** EXERCISE DESCRIPTION **
Could you find each line of the data below that contains the word "NAWAR" and copy those lines?

[Collected data entries]
--- --- ---
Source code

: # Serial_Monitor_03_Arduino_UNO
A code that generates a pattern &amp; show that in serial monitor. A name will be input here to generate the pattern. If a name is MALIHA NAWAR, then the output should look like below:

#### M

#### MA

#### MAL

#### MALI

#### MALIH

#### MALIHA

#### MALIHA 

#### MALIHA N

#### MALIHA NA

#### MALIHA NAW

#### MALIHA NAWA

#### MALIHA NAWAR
--- --- ---
** RESPONSE TO THIS EXERCISE **
A code that generates a pattern &amp; show that in serial monitor. A name will be input here to generate the pattern. If a name is MALIHA NAWAR, then the output should look like below:
#### MALIHA NAWAR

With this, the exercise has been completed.